O primeiro protótipo do VLS (V01) foi lançado em dezembro de 1997 e o
segundo (V02), em dezembro de 1999 – mas ambos falharam e foram
destruídos na partida.
Objetivos do programa espacial
Coelho explica que os principais objetivos do programa espacial
brasileiro são fazer com que o país tenha um centro de lançamentos em
operação, foguetes capazes de colocar satélites nacionais em órbita e a
possibilidade de vender esses serviços a outros países.

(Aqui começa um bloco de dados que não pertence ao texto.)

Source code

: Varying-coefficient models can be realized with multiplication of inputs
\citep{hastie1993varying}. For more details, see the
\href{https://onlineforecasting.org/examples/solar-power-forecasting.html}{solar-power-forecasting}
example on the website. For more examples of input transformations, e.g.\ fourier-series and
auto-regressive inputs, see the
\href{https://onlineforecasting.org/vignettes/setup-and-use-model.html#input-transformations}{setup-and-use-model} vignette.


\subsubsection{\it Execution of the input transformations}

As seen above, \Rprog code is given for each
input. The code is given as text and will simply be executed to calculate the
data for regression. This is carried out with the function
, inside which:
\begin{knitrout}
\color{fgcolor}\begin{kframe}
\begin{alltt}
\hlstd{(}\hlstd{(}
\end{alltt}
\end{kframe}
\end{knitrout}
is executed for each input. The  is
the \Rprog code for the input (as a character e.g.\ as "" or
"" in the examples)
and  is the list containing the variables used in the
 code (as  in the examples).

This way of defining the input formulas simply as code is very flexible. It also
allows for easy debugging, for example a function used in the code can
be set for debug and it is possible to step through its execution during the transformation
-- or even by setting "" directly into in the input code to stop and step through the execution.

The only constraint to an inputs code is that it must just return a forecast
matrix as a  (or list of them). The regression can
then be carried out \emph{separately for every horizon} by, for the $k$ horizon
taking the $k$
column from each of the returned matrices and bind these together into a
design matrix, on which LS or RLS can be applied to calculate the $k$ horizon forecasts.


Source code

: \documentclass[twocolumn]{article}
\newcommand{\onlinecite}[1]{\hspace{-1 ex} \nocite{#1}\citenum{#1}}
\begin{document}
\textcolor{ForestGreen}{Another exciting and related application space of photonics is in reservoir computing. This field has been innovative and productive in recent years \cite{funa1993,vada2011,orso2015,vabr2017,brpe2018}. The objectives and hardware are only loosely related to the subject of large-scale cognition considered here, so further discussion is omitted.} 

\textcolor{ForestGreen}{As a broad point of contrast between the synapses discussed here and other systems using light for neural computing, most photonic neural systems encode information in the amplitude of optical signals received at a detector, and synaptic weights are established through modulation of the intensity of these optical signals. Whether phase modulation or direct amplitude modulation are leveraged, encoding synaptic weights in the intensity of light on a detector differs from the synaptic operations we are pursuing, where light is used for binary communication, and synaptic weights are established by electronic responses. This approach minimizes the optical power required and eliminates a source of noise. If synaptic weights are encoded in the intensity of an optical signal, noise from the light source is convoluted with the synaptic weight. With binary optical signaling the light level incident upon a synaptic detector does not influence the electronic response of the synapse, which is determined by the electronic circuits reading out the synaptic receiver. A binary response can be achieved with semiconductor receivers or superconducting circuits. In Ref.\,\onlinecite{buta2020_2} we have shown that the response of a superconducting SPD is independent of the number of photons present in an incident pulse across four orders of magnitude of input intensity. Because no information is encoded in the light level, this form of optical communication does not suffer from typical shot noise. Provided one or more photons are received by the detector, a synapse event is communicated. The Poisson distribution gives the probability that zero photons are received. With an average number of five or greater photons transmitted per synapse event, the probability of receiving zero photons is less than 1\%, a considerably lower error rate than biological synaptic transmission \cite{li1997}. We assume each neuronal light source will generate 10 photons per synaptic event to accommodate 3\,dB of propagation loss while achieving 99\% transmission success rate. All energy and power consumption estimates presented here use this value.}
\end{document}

Para isso, a AEB lançou no ano passado a quarta edição do Programa
Nacional de Atividades Espaciais (Pnae), que substitui a de 2005 e vale
até 2021. Segundo o texto, essa versão é mais realista que as
anteriores, pois “busca o caminho da realização concreta e produtiva”, e
não apenas sonha.
“Esse é um planejamento de longo prazo, ainda carece de ajustes, que
serão feitos anualmente. Vejo a nossa situação atual com certa tristeza,
gostaria de ver um satélite lançado por mês ou pelo menos seis por
ano”, afirma o presidente da AEB.
Ele espera que o orçamento da agência chegue a quase R$ 500 milhões em 2014.
Projetos VLS e Cyclone
O programa espacial brasileiro se divide atualmente em dois grandes
projetos para lançar foguetes: o VLS, coordenado pelo Instituto de
Aeronáutica e Espaço (IAE), subordinado ao Departamento de Ciência e
Tecnologia Aeroespacial (DCTA), do Ministério da Defesa; e o Alcântara
Cyclone Space (ACS), uma empresa pública binacional (brasileira e
ucraniana) criada em 2006 para lançar satélites por meio do foguete
ucraniano Cyclone-4, a partir da base de Alcântara.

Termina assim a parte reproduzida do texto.